*Try it*
What is needed is a single figure: how many lines of the records below contain the word "before".

*The input*
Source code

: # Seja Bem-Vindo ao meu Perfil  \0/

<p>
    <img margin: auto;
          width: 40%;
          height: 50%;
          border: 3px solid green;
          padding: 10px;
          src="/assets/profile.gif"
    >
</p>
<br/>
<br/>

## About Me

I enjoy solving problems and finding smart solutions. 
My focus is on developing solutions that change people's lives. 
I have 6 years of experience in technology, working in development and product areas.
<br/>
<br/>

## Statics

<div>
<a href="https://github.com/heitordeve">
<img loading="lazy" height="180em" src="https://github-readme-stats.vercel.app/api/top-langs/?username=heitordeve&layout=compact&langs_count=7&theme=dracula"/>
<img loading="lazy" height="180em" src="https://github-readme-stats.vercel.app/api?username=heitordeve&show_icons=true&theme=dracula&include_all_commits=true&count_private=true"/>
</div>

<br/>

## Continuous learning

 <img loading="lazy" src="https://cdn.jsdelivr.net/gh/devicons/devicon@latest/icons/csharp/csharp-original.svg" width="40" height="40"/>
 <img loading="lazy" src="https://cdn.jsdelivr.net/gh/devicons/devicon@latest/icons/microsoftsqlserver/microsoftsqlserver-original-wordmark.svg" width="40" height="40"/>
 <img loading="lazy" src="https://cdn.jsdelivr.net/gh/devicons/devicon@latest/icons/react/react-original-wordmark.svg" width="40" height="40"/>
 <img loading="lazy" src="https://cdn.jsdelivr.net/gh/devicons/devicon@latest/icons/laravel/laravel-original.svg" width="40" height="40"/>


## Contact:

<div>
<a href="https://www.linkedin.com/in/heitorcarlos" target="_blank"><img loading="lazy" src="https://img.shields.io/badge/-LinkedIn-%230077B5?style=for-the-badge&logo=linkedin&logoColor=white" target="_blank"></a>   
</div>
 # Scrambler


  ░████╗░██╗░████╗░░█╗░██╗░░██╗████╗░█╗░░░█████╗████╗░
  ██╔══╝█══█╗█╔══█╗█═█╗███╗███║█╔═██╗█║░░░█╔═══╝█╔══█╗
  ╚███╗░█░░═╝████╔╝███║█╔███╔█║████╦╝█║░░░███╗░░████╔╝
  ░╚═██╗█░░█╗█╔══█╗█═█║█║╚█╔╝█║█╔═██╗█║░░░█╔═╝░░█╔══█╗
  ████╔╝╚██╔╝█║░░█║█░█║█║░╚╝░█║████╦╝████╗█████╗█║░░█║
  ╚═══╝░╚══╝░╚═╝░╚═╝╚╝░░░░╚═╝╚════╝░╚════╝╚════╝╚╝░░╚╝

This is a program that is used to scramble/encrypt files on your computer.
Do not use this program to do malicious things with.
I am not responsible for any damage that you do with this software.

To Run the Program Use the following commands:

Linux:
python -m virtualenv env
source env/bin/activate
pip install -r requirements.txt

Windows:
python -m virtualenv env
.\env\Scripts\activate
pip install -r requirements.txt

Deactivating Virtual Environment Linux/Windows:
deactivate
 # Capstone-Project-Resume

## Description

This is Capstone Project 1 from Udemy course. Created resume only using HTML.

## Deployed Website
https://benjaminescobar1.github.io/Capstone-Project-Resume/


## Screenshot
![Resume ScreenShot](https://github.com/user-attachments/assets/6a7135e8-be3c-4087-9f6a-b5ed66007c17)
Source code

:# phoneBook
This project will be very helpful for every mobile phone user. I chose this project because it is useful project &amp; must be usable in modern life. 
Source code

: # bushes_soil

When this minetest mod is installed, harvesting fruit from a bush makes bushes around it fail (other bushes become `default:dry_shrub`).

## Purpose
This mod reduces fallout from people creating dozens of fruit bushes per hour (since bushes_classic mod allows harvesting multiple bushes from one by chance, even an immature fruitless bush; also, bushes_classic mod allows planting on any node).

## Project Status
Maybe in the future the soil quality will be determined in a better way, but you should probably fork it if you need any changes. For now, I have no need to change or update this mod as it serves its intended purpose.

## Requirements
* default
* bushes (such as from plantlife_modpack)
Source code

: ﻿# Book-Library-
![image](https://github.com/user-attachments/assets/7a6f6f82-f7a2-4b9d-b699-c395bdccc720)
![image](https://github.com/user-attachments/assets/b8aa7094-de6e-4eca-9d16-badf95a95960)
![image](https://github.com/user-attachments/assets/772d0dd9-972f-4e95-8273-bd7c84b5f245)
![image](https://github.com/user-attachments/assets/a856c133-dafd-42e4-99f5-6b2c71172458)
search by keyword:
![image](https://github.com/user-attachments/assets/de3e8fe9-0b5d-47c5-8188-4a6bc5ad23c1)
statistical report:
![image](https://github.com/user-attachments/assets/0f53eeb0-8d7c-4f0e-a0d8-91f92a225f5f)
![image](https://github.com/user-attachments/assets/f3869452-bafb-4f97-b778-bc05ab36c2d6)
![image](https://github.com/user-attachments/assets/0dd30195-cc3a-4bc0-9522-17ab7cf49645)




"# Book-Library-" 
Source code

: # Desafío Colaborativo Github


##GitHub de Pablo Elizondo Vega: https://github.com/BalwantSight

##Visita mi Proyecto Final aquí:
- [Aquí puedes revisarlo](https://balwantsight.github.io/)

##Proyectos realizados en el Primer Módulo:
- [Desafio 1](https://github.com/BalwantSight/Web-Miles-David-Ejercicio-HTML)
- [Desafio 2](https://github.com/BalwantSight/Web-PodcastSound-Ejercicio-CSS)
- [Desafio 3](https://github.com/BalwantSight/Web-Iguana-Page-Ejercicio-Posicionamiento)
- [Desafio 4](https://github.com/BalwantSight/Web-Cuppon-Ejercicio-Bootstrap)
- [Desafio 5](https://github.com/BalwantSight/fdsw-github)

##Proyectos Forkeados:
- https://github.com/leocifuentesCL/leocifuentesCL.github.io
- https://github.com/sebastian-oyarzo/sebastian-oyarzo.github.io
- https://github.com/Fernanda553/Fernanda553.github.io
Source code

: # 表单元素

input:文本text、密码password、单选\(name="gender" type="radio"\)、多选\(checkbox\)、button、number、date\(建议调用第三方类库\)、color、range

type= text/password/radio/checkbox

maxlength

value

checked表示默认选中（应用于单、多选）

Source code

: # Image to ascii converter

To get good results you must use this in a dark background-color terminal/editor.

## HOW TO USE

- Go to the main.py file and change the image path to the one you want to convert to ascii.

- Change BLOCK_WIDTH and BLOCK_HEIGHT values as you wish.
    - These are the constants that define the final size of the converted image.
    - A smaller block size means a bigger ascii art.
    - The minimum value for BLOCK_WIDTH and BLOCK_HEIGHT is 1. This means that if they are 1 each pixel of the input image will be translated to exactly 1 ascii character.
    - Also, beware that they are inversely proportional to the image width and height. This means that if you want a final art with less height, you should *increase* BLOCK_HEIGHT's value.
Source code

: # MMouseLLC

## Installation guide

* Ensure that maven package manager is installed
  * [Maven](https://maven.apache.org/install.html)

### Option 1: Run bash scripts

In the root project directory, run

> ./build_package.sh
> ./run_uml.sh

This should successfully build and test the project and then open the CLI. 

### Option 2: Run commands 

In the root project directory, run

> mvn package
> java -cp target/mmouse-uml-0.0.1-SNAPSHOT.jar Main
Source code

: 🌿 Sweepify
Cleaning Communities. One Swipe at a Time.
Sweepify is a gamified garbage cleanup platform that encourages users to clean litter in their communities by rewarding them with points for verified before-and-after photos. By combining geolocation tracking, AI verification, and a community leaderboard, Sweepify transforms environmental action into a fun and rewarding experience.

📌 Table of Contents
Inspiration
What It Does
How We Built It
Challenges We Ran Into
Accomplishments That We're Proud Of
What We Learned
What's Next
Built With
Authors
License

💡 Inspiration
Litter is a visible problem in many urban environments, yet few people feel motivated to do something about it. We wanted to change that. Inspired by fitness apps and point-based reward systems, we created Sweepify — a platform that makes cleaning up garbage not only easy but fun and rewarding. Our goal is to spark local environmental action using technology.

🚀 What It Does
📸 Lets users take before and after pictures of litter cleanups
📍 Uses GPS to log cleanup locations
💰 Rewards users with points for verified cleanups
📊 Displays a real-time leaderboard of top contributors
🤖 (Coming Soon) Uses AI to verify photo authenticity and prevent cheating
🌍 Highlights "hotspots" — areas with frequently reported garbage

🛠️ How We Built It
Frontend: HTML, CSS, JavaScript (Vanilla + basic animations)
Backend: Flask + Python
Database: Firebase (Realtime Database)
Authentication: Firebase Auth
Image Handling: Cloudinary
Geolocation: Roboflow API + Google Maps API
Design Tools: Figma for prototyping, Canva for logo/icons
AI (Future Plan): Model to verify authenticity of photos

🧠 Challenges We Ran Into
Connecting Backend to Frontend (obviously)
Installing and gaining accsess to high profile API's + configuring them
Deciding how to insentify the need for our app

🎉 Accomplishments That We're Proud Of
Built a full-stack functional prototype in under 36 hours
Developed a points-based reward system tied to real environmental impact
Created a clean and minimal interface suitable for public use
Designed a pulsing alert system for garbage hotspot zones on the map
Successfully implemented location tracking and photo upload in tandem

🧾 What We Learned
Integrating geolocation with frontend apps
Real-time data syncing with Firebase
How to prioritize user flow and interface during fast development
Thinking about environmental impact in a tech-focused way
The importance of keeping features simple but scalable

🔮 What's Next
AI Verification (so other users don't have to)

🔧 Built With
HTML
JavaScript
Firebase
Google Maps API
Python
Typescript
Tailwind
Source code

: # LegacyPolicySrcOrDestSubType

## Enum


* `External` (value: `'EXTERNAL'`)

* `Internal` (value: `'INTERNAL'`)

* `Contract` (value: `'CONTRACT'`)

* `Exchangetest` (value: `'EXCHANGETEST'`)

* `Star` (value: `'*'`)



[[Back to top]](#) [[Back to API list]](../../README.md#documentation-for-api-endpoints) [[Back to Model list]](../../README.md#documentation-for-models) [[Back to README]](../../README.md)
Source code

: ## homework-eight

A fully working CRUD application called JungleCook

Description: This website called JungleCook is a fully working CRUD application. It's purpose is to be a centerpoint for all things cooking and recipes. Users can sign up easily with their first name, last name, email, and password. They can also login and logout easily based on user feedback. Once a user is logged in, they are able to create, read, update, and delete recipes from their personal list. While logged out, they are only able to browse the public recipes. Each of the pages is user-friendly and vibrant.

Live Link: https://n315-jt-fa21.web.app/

*Exercise output*
2